契約婚で嫁いだら、愛され妻になりました
 少しでも動けば、シーツが擦れる音が大きく響きそうだ。こんなに静寂な空間であれば、寝息や、心音すら聞こえてしまいそうだなどとありえないことを思い、緊張する。

(この間、ここで寝たときは、こんなに緊張してたっけ?)

 身動きせず、呼吸すらも静かに気を付けるながら、一点を見て考える。

 まったく眠れる気配もなかったが、今夜は忍がなにか異変を訴えたときのために付き添っているのだからちょうどいいか、などと思っていると、背中側から言葉をかけられる。

「この間、パーティーでオレがちょっと離れていたときに、色々あったらしいな。さっき電話で柳多から聞いた」

 鈴音は思わず忍を振り返る。忍は変わらず背を向けたまま。

 自分が言ってしまった言葉をすべて思い出すことはできないが、ジュエリー会社の御曹司や西城戸の令嬢に向かって、生意気な態度を取ってしまったことは覚えている。
 そのことによって、忍も後々なにかあったのだろうと思った。

「すみません。やっぱり、迷惑かけてしまいましたよね」

 反省して肩を竦め、ぽそりと呟くように謝った。

 今、自分のせいで傷を負った忍を前すると、自分は恩返しどころか顔に泥を塗っているだけだと落ち込んだ。
 看病するために横に寝たりするよりも、忍の希望に沿った偽装結婚相手を見つけてあげたほうがいい気さえする。

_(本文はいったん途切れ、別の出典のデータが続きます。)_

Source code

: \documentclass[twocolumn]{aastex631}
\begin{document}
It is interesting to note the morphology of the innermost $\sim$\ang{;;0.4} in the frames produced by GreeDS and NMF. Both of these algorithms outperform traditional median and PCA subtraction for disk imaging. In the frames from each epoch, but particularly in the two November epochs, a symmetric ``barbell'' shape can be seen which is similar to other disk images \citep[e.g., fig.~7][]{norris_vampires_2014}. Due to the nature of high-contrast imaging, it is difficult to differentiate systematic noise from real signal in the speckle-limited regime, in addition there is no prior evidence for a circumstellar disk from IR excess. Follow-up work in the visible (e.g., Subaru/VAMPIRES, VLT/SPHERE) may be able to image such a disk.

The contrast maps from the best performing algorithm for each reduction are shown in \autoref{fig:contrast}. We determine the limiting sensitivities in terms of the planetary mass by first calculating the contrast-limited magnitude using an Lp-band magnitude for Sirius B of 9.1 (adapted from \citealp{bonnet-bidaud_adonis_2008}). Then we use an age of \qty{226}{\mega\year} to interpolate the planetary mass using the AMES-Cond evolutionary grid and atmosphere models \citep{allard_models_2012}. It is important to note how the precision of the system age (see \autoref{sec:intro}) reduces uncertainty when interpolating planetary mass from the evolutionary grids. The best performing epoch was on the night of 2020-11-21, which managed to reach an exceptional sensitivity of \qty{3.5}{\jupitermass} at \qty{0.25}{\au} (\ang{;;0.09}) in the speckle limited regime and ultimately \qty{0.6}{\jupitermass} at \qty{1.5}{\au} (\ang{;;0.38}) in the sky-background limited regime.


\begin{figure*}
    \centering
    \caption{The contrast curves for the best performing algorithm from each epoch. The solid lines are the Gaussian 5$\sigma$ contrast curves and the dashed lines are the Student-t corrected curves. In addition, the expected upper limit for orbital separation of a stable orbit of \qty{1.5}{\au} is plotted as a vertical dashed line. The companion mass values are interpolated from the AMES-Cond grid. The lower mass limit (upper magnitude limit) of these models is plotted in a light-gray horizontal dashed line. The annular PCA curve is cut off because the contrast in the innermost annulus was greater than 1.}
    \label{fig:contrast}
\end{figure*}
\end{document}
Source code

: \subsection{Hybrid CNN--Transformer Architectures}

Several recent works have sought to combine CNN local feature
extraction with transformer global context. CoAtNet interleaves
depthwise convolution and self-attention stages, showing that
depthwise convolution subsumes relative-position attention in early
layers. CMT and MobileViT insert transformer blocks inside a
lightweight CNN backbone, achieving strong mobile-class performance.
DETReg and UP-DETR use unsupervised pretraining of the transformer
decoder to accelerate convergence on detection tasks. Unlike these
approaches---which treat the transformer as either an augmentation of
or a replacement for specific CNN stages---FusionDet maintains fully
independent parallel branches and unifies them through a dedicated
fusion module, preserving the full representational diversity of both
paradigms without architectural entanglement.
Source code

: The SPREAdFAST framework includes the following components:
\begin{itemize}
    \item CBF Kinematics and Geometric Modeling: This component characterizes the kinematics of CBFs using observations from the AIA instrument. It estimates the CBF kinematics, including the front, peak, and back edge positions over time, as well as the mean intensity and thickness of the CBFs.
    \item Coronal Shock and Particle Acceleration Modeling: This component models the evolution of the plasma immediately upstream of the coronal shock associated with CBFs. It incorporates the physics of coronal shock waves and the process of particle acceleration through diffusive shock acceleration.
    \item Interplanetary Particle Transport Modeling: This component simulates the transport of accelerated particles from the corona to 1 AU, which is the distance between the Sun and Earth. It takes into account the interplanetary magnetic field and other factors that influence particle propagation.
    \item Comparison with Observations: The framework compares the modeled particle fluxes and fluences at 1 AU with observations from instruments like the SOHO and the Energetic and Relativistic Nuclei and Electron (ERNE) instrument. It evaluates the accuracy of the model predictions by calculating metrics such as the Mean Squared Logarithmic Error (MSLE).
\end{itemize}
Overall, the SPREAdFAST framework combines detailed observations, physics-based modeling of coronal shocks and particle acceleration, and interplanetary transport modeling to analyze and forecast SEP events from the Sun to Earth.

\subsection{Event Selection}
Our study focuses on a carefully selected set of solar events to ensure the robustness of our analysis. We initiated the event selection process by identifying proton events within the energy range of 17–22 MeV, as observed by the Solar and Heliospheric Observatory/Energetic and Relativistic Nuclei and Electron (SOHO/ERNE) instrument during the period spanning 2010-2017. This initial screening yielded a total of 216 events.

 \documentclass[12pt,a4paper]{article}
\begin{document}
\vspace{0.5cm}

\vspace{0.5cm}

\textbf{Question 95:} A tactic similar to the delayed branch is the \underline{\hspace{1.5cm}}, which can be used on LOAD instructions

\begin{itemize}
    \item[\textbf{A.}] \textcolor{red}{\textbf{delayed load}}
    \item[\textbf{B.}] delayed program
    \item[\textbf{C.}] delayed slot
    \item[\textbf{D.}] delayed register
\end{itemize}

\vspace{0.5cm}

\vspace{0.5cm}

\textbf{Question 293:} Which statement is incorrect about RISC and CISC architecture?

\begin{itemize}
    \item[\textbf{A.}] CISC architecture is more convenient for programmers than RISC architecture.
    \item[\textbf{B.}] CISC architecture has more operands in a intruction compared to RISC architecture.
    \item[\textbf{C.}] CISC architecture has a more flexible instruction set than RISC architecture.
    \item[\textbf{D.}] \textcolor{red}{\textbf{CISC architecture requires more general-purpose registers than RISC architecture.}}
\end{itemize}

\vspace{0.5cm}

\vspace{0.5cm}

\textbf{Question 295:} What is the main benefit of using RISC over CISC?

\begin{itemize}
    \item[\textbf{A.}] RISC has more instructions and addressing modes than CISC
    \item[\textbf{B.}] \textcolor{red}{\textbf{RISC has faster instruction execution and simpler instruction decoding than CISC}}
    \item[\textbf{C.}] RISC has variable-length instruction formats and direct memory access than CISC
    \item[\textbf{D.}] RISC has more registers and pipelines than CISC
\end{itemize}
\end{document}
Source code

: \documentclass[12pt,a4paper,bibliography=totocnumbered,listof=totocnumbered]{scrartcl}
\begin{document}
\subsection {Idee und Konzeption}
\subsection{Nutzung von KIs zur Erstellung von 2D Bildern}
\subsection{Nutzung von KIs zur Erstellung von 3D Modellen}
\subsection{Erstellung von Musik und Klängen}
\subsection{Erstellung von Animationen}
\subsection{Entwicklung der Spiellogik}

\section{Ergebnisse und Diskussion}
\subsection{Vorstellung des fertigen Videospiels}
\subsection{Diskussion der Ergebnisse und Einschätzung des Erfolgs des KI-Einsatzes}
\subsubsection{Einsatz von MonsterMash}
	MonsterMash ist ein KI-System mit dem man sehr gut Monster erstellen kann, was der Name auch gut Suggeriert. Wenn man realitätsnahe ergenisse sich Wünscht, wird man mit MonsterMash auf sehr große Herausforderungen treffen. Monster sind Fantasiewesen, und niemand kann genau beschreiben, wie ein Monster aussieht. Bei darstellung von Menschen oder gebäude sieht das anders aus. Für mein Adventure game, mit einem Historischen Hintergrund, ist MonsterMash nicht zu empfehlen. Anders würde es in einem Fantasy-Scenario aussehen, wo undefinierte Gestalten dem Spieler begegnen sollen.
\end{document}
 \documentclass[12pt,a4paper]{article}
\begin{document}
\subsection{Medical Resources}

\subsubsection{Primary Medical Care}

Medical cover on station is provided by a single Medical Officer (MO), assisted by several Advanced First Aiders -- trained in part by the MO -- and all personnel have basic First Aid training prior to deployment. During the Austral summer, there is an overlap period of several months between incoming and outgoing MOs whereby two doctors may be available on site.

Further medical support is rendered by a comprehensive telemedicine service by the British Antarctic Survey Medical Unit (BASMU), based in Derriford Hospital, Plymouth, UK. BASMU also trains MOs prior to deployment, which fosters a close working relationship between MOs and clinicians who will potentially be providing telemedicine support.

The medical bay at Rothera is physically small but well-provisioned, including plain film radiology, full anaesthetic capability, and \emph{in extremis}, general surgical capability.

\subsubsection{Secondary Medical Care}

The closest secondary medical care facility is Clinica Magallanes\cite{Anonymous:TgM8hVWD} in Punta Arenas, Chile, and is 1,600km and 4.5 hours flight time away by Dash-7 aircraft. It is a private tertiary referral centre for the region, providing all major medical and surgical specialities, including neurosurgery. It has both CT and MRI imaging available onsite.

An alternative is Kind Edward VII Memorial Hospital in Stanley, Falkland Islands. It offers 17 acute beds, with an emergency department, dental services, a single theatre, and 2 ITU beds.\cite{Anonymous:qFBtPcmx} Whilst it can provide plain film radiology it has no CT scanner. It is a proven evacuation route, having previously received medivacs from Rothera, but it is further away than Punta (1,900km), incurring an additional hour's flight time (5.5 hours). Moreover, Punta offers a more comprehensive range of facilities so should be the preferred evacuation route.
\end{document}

 自己嫌悪に陥っていると、予想だにしない言葉を掛けられる。

「いや。それよりも、嫌な思いをさせて悪かった」
「えっ……」

 さすがに驚きすぎて、ついに上体を起こしてしまった。鈴音が起きた気配につられ、忍も寝返りを打ち、鈴音を見上げる。
 鈴音の大きく開いた瞳に、見たことのない忍が映っていた。

 いつも堂々と……傲慢な気さえする態度の忍が、狼狽えるような困った顔をしながら言葉を選んでいる。

 いったいどういうことかと、狐につままれた気持ちで見入っていると、忍が口を開いた。

「なんていうか……身体の傷は癒えても、心に受けた傷は残るものだろう」
「え……?」

 想像もしないセリフに呆然とする。
 忍は顔をフイッとそらし、そのまままた鈴音に背を向けた。

「……いや。寝ながら傷口蹴るなよ」
「そっ、そんなこと……!」

 突然、嫌味交じりな言葉を言われ、鈴音は反論しかけたが、自分の寝相の悪さを思い出して口を噤んだ。そして、ひと呼吸おいて答える。

「気を付けます」

 鈴音は静かに布団に入り、互いに背を向け合って瞼を閉じた。

 先に寝息を立てたのは忍。鈴音は、忍が寝たと思うと幾分か気持ちが緩む。

(とりあえず、眠れているみたいでよかった)

 ゆっくり仰向けになり、忍を横目で確認する。怪我が痛んでいる様子もなくて安堵した。

(忍さんって、普段からちゃんと寝てるのかな)

 ふと、そんな疑問が頭に浮かぶ。しかし、そんな疑問もいつの間にか薄れていってしまった。